==== RECORDS SUPPLIED ====

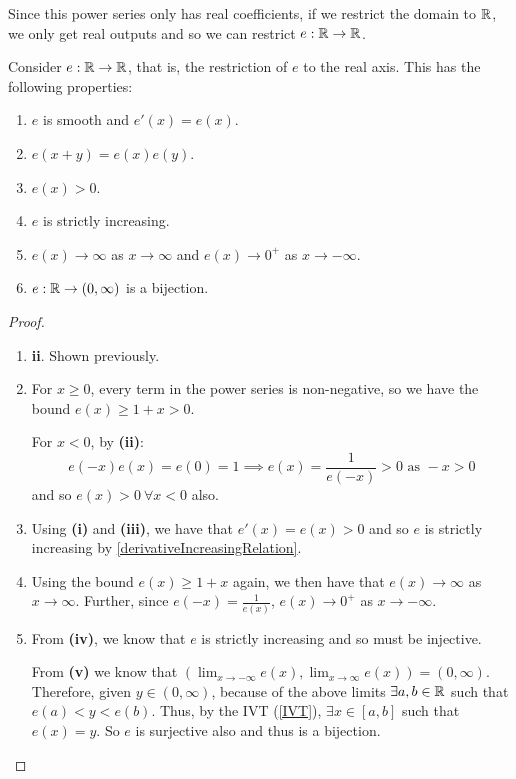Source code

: \documentclass[../main.tex]{subfiles}
\begin{document}
Since this power series only has real coefficients, if we restrict the domain to $\R$, we only get real outputs and so we can restrict $e: \R \to \R$.
\begin{lemma}
  Consider $e: \R \to \R$, that is, the restriction of $e$ to the real axis.
  This has the following properties: \label{eProperties}
  \begin{enumerate}
    \item $e$ is smooth and $e'(x) = e(x)$.
    \item $e(x + y) = e(x)e(y)$.
    \item $e(x) > 0$.
    \item $e$ is strictly increasing.
    \item $e(x) \to \infty$ as $x \to \infty$ and $e(x) \to 0^{+}$ as $x \to - \infty$.
    \item $e: \R \to (0, \infty)$ is a bijection.
  \end{enumerate}
\end{lemma}
\begin{proof}
  \begin{enumerate}
    \item \textbf{ii}. Shown previously. 
    \item For $x \geq 0$, every term in the power series is non-negative, so we have the bound $e(x) \geq 1 + x > 0$.

      For $x < 0$, by \textbf{(ii)}:
      \[
        e(-x)e(x) = e(0) = 1 \implies e(x) = \frac{1}{e(-x)} > 0 \text{ as } -x > 0
      \]
      and so $e(x) > 0\ \forall x < 0$ also.
    \item Using \textbf{(i)} and \textbf{(iii)}, we have that $e'(x) = e(x) > 0$ and so $e$ is strictly increasing by \cref{derivativeIncreasingRelation}.
    \item Using the bound $e(x) \geq 1 + x$ again, we then have that $e(x) \to \infty$ as $x \to \infty$.
      Further, since $e(-x) = \frac{1}{e(x)}$, $e(x) \to 0^{+}$ as $x \to -\infty$.
    \item From \textbf{(iv)}, we know that $e$ is strictly increasing and so must be injective.

      From \textbf{(v)} we know that $(\lim_{x \to -\infty} e(x), \lim_{x \to \infty} e(x)) = (0, \infty)$.
      Therefore, given $y \in (0, \infty)$, because of the above limits $\exists a, b \in \R$ such that $e(a) < y < e(b)$.
      Thus, by the IVT (\cref{IVT}), $\exists x \in [a, b]$ such that $e(x) = y$.
      So $e$ is surjective also and thus is a bijection.
  \end{enumerate}
\end{proof}
\end{document}
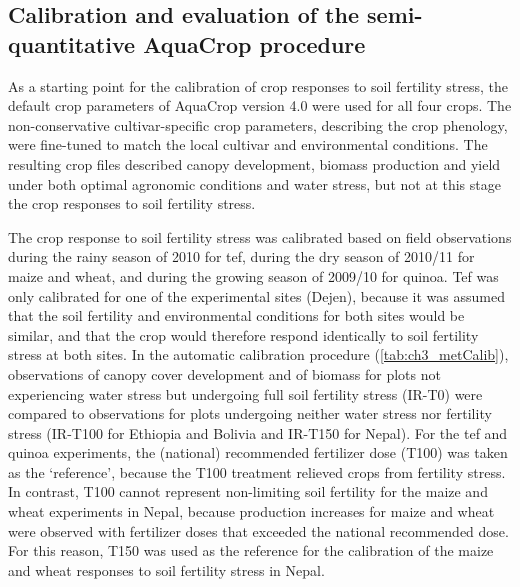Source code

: \subsection{Calibration and evaluation of the semi-quantitative AquaCrop procedure}
As a starting point for the calibration of crop responses to soil fertility stress, the default crop parameters of AquaCrop version 4.0 \parencite{raes2012} were used for all four crops. The non-conservative cultivar-specific crop parameters, describing the crop phenology, were fine-tuned to match the local cultivar and environmental conditions. The resulting crop files described canopy development, biomass production and yield under both optimal agronomic conditions and water stress, but not at this stage the crop responses to soil fertility stress.

The crop response to soil fertility stress was calibrated based on field observations during the rainy season of 2010 for tef, during the dry season of 2010/11 for maize and wheat, and during the growing season of 2009/10 for quinoa. Tef was only calibrated for one of the experimental sites (Dejen), because it was assumed that the soil fertility and environmental conditions for both sites would be similar, and that the crop would therefore respond identically to soil fertility stress at both sites. In the automatic calibration procedure (\autoref{tab:ch3_metCalib}), observations of canopy cover development and of biomass for plots not experiencing water stress but undergoing full soil fertility stress (IR-T0) were compared to observations for plots undergoing neither water stress nor fertility stress (IR-T100 for Ethiopia and Bolivia and IR-T150 for Nepal). For the tef and quinoa experiments, the (national) recommended fertilizer dose (T100) was taken as the `reference', because the T100 treatment relieved crops from fertility stress. In contrast, T100 cannot represent non-limiting soil fertility for the maize and wheat experiments in Nepal, because production increases for maize and wheat were observed with fertilizer doses that exceeded the national recommended dose. For this reason, T150 was used as the reference for the calibration of the maize and wheat responses to soil fertility stress in Nepal.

====

WHAT TO WORK ON: Nothing should appear in the reply except the lines from the start of the listing above through the line with "Consider $e: \R", repeated exactly and free of pictures.

YOUR SOLUTION:
Source code

: \documentclass[../main.tex]{subfiles}
\begin{document}
Since this power series only has real coefficients, if we restrict the domain to $\R$, we only get real outputs and so we can restrict $e: \R \to \R$.
\begin{lemma}
  Consider $e: \R \to \R$, that is, the restriction of $e$ to the real axis.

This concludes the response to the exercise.